Due to the uncontrolled nature of oxidation, it has been suggested that almost all mitochondrial coenzyme Q10H2 is oxidized during sample pretreatment, and therefore quantification of total coenzyme Q10 in isolated mitochondria does not require ubiquinol oxidation [7]. Nevertheless, attempts have been made to control the rate of oxidation of coenzyme Q10H2 during analysis or to know the extent of oxidation. The choice of internal standards has helped to realize this desire. Structural analogs of coenzyme Q10 and coenzyme Q10H2, such as diethyl- or dibutyl-coenzyme Q10 [14] and dipropoxy-coenzyme Q10 [40], are sometimes used as internal standards in the analysis of coenzyme Q10 and coenzyme Q10H2. They are structurally very similar to CoQ10 and CoQ10H2 and exhibit the same chemical behavior as the analytes, especially with respect to artificial oxidation, which makes it possible to accurately back-calculate the original CoQ10H2/CoQ10 ratio [14].
The CoQ10H2/CoQ10 ratios in biological tissues varied, and Claessens et al. [25] showed that the plasma CoQ10H2/CoQ10 ratios in healthy volunteers without nutrient supplementation ranged from 22.3 to 64.4, with an average of 41.7, whereas Yamashita et al. [41] showed that the plasma CoQ10H2/CoQ10 ratio was about 95/5, suggesting that plasma coenzyme Q10 is mainly in the reduced form. These results indicate that plasma coenzyme Q10 exists mainly in the reduced form.
Changes in the CoQ10H2/CoQ10 ratio have important physiological significance and are associated with many functional disorders and diseases. Measurement of the CoQ10H2/CoQ10 ratio is useful in exploring the mechanisms of many diseases. Oxidative stress has been defined as a disturbance of the pro-oxidant-antioxidant balance in favor of the former, and is considered to be a causative factor in aging and degenerative diseases such as cardiac diseases, diabetes mellitus and cancer [41]. There is a consensus that the CoQ10H2/CoQ10 ratio is an important parameter in the assessment of oxygenation stress [24, 25, 41].

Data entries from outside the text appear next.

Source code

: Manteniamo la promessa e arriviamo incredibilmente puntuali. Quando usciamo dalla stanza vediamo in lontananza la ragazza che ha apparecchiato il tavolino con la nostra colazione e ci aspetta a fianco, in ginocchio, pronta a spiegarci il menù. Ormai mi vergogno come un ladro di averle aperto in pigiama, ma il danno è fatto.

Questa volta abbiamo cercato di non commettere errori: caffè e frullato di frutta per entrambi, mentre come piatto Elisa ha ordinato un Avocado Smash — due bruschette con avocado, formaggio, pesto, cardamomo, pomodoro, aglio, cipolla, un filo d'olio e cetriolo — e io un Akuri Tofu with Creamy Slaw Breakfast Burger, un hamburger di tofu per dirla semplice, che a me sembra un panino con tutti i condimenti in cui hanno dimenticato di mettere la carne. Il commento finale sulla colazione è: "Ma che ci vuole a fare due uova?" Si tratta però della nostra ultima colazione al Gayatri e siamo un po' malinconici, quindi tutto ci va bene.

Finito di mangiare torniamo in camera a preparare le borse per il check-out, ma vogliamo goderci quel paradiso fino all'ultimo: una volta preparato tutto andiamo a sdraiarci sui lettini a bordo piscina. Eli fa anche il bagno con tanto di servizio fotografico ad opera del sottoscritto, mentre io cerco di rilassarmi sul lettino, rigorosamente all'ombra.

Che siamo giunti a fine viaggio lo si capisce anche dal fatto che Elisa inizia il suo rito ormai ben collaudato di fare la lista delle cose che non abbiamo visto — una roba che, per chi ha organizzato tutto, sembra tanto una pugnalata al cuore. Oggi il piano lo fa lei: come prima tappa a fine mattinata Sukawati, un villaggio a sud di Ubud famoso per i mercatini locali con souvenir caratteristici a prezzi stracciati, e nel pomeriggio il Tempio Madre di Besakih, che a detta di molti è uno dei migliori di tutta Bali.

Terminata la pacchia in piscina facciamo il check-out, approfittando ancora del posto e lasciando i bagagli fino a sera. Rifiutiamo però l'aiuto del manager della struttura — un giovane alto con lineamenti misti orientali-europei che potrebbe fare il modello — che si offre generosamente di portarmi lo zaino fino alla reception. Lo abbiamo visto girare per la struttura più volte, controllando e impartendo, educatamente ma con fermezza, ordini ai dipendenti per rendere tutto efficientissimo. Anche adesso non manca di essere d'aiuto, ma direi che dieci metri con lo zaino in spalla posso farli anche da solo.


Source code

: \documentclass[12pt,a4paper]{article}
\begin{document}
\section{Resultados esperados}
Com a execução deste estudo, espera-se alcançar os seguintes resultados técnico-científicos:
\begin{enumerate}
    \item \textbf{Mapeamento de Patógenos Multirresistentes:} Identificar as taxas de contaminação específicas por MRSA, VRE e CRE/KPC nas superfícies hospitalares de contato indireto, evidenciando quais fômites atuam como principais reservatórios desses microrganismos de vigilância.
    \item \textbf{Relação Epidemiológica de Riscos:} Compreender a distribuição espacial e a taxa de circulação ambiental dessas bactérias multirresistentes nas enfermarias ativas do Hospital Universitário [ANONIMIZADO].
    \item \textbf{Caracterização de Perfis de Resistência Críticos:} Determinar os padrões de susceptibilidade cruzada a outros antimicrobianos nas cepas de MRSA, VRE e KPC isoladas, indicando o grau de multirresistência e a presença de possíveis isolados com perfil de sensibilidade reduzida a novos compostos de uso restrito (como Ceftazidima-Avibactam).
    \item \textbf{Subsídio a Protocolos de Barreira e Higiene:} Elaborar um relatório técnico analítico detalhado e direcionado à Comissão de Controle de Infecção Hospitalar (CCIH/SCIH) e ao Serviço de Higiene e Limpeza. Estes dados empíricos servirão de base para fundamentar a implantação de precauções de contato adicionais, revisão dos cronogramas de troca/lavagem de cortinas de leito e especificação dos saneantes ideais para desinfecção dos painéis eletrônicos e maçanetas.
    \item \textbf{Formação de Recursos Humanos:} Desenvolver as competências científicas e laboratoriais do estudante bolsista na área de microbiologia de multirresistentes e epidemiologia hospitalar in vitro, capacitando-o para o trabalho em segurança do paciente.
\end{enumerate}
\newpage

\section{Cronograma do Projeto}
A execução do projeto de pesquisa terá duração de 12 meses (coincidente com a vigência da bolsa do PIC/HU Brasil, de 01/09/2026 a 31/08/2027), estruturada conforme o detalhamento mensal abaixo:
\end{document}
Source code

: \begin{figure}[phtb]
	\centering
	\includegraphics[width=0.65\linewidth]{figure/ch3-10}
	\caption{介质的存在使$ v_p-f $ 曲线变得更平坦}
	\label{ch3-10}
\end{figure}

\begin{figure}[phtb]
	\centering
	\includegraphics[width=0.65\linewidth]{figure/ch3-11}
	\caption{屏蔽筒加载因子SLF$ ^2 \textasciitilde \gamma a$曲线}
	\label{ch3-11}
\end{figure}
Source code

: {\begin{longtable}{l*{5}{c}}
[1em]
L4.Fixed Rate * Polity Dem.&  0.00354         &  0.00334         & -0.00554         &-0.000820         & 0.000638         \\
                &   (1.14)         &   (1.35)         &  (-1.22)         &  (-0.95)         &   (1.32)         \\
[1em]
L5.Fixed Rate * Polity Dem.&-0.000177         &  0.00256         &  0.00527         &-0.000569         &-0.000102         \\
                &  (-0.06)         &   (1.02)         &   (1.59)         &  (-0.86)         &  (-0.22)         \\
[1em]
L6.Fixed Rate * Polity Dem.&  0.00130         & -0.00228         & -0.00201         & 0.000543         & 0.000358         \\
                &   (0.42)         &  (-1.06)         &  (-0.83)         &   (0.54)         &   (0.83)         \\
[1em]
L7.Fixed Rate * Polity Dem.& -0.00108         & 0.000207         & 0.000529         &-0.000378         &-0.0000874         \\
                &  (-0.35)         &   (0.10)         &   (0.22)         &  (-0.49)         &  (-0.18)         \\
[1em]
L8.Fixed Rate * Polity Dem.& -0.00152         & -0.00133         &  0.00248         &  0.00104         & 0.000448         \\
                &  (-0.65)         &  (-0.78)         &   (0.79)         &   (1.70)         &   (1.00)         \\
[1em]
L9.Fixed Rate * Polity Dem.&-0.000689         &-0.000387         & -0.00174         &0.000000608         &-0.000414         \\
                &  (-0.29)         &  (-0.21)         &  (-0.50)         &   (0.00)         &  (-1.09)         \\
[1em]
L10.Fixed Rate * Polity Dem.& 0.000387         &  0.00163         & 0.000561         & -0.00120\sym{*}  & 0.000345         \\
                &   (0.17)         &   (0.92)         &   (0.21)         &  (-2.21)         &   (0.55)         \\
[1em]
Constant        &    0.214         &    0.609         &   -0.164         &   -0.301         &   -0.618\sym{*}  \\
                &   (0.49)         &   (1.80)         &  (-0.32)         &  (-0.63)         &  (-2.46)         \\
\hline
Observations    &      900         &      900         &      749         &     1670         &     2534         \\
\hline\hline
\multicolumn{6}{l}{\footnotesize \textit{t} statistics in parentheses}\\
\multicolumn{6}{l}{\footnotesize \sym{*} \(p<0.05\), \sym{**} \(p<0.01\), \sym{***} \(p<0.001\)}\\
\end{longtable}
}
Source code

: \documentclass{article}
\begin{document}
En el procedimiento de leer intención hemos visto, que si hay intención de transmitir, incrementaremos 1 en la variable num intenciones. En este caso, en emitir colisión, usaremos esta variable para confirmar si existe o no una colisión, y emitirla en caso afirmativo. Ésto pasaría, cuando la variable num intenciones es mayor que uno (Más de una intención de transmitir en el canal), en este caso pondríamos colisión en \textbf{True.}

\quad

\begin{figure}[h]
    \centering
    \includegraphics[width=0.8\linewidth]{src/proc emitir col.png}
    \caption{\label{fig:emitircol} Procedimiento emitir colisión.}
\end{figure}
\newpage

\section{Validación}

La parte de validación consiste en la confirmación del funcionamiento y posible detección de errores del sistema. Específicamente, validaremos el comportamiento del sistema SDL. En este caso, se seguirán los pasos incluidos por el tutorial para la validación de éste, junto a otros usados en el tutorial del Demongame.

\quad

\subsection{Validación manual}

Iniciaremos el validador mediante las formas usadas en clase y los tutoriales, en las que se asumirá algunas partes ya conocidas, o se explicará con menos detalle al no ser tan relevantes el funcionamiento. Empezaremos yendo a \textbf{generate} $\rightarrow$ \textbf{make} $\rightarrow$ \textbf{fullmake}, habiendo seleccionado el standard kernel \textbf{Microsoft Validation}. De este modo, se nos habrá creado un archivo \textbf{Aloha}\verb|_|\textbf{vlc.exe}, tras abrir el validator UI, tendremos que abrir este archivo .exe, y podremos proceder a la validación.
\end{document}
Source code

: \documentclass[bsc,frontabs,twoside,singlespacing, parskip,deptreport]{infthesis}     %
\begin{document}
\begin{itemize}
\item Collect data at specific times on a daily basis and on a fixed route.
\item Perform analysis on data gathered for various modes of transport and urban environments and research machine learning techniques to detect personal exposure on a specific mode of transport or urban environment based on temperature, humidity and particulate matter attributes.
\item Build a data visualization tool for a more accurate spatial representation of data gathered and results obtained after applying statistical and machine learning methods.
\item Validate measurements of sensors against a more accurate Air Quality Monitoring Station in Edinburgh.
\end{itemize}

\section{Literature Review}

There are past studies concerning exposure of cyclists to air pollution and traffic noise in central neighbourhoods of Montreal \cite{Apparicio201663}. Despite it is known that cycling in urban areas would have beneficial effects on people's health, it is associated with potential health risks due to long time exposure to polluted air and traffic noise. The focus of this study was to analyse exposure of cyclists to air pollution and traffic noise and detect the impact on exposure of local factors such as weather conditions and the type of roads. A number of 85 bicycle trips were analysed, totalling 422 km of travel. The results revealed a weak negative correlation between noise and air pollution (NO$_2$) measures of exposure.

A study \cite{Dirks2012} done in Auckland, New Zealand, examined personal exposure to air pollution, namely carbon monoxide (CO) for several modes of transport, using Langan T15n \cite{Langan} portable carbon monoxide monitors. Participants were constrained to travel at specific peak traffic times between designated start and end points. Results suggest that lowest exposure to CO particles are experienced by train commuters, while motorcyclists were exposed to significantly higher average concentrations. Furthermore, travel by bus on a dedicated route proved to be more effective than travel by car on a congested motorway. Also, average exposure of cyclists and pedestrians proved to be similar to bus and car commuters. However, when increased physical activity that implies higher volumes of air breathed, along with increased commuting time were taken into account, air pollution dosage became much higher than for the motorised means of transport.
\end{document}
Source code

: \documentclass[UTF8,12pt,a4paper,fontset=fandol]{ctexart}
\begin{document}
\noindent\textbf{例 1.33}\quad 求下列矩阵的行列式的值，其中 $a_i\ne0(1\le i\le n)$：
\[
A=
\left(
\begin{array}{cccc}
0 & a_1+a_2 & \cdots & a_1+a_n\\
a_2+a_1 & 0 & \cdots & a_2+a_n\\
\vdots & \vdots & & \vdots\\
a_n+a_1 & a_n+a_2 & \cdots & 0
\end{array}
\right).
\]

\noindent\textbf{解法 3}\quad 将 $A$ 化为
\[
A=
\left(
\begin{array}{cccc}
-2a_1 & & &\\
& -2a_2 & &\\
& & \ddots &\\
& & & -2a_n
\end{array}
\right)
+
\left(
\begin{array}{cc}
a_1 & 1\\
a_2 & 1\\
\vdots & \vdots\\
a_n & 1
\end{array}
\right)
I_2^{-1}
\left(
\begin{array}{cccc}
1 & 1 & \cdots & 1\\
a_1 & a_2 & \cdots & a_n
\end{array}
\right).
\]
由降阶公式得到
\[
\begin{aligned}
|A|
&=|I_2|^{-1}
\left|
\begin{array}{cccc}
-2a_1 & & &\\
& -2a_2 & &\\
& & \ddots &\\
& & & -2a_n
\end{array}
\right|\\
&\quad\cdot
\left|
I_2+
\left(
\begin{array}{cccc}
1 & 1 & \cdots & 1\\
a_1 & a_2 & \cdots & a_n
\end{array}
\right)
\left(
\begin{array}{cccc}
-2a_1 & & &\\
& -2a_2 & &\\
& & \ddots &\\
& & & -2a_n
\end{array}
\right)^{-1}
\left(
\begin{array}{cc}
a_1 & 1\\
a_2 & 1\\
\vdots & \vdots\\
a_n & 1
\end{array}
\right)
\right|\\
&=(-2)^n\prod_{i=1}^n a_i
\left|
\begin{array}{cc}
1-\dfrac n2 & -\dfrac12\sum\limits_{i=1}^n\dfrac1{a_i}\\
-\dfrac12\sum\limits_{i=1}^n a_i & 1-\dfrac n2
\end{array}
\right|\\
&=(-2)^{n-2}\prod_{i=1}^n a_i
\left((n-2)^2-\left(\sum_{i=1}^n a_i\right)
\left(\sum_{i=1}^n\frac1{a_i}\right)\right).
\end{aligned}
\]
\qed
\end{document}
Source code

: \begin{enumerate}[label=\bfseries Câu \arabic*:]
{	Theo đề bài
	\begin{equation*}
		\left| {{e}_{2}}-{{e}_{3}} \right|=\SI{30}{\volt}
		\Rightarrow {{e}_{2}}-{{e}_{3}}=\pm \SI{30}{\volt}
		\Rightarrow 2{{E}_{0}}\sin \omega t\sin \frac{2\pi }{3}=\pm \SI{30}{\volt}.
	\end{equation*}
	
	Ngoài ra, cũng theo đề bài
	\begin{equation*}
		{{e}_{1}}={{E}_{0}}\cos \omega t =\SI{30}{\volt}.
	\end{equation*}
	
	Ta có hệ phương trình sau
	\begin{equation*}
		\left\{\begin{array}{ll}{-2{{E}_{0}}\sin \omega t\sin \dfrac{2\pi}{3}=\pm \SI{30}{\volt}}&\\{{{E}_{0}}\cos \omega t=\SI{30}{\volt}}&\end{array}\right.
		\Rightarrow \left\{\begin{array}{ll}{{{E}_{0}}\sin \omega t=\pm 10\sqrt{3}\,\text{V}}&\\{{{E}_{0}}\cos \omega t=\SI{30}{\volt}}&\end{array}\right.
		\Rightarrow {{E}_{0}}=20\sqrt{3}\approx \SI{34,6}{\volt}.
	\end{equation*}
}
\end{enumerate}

Another study showed that 2,3,7,8-tetrachlorodibenzo-p-dioxin (TC-DD) damaged mouse liver in a dose-dependent manner. Tang et al. [40] investigated the mechanism, and found that exposure of mouse liver samples to TCDD resulted in a decrease in the total amount of coenzyme Q10, a decrease in the level of coenzyme Q10H2, and an increase in the CoQ10H2/total CoQ10 ratio. This may be due to the inhibition of succinate dehydrogenase in the electron transport chain. In addition, the decrease in the total amount of CoQ10 implies that CoQ10 is degraded by external environmental influences, which was confirmed by Temova Rakua et al [42]. They found that oxidized coenzyme Q10 was degraded during storage of dietary supplements and drugs containing coenzyme Q10, and that oxidized coenzyme Q10 was converted to reduced coenzyme Q10H2, especially in the presence of antioxidants such as vitamin C.
4 Summary
Coenzyme Q10 is an important electron carrier and antioxidant component of the mitochondrial respiratory chain and is widely found in human cells. Coenzyme Q10 deficiency may be associated with a variety of diseases. Although it is an endogenous substance, it can be used as a drug or dietary supplement to treat or ameliorate certain related diseases. Therefore, the selection of efficient isolation and analytical methods is of physiological and clinical importance. Liquid-liquid extraction is the most common method for the extraction of coenzyme Q10, while the extraction of reduced coenzyme Q10H2 requires temperature control and the addition of antioxidants. Solid-phase extraction and molecular blotting techniques have also been applied in the extraction of coenzyme Q10 from biological samples, which have greatly improved the extraction efficiency and detection sensitivity.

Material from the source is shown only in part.